The research labs on campus are large energy consumers with the largest component of this use being the heating, air conditioning, and ventilation system. These buildings use single pass air from the outdoors with no recirculating return air; requiring a significant amount of energy to cool, heat, and remove humidity from the outside air as it enters the building. This single pass air is standard practice for laboratory space, providing a required safety measure for the building occupants. Industry and safety standards are also responsible for setting minimum air flow requirements in lab buildings. In years past, the standard minimum air flow rates ranged from 12 to 20 air changes per hour. Current standards have established lower minimum air flow rates that still provide for occupant safety.
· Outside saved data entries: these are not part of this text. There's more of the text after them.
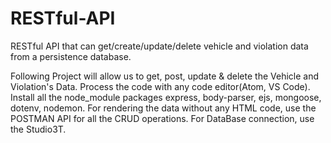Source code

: # RESTful-API
RESTful API that can get/create/update/delete vehicle and violation data from a persistence database.

Following Project will allow us to get, post, update & delete the Vehicle and Violation's Data. 
Process the code with any code editor(Atom, VS Code). 
Install all the node_module packages express, body-parser, ejs, mongoose, dotenv, nodemon.
For rendering the data without any HTML code, use the POSTMAN API for all the CRUD operations. 
For DataBase connection, use the Studio3T.
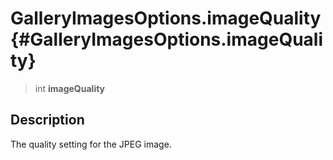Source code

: GalleryImagesOptions.imageQuality {#GalleryImagesOptions.imageQuality}
=================================

> int **imageQuality**

Description
-----------

The quality setting for the JPEG image.
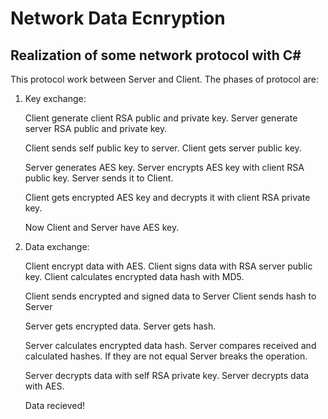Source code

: # Network Data Ecnryption

## Realization of some network protocol with C#

This protocol work between Server and Client.
The phases of protocol are:

1. Key exchange:

    Client generate client RSA public and private key.
    Server generate server RSA public and private key.
    
    
    Client sends self public key to server.
    Client gets server public key.
    
    
    Server generates AES key.
    Server encrypts AES key with client RSA public key. Server sends it to Client.
    
    
    Client gets encrypted AES key and decrypts it with client RSA private key.
    
    
    Now Client and Server have AES key.
    
    
2. Data exchange:
    
    Client encrypt data with AES. 
    Client signs data with RSA server public key.
    Client calculates encrypted data hash with MD5.
    
    
    Client sends encrypted and signed data to Server
    Client sends hash to Server
    
    
    Server gets encrypted data.
    Server gets hash.
    
    
    Server calculates encrypted data hash.
    Server compares received and calculated hashes.
    If they are not equal Server breaks the operation.
    
    
    Server decrypts data with self RSA private key.
    Server decrypts data with AES.
    
    Data recieved!

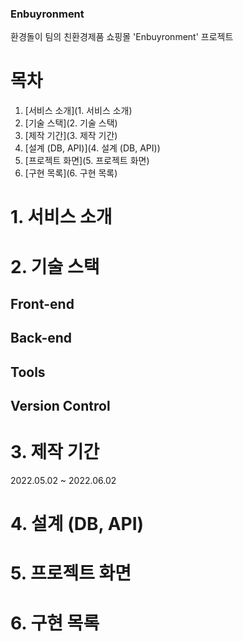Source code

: ### Enbuyronment
환경돌이 팀의 친환경제품 쇼핑몰 'Enbuyronment' 프로젝트

# 목차
1. [서비스 소개](1. 서비스 소개)
2. [기술 스택](2. 기술 스택)
3. [제작 기간](3. 제작 기간)
4. [설계 (DB, API)](4. 설계 (DB, API))
5. [프로젝트 화면](5. 프로젝트 화면)
6. [구현 목록](6. 구현 목록)

# 1. 서비스 소개

# 2. 기술 스택
## Front-end
## Back-end
## Tools
## Version Control

# 3. 제작 기간
2022.05.02 ~ 2022.06.02

# 4. 설계 (DB, API)

# 5. 프로젝트 화면

# 6. 구현 목록
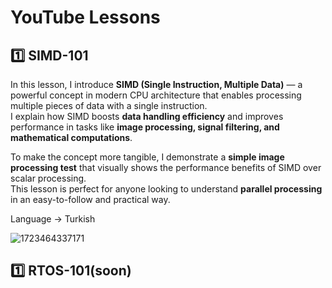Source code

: # YouTube Lessons

## 1️⃣ **SIMD-101**

In this lesson, I introduce **SIMD (Single Instruction, Multiple Data)** — a powerful concept in modern CPU architecture that enables processing multiple pieces of data with a single instruction.  
I explain how SIMD boosts **data handling efficiency** and improves performance in tasks like **image processing, signal filtering, and mathematical computations**.  

To make the concept more tangible, I demonstrate a **simple image processing test** that visually shows the performance benefits of SIMD over scalar processing.  
This lesson is perfect for anyone looking to understand **parallel processing** in an easy-to-follow and practical way.

Language -> Turkish

![1723464337171](https://github.com/user-attachments/assets/c74216f4-f4cc-4e4d-a350-c50ade021f07)

## 1️⃣ **RTOS-101**(soon)
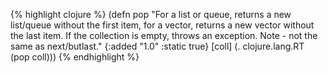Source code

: {% highlight clojure %}
(defn pop
  "For a list or queue, returns a new list/queue without the first
  item, for a vector, returns a new vector without the last item. If
  the collection is empty, throws an exception.  Note - not the same
  as next/butlast."
  {:added "1.0"
   :static true}
  [coll] (. clojure.lang.RT (pop coll)))
{% endhighlight %}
For these two projects, Energy Management and an outside design team worked together with Environment, Health and Safety to determine lower minimum air flow rates in the range of 6 to 8 air changes per hour. This change has lowered the outside air requirement for each building while still maintaining adequate lab ventilation and building comfort levels. Less outside air entering the building; less energy required to condition the air. This results in lower utility costs and avoided GHG emissions. Based on the demonstrated savings from these two projects, Energy Management is moving forward with four additional air flow reduction projects. Using simple payback economic analysis, these projects have estimated payback periods of less than four years.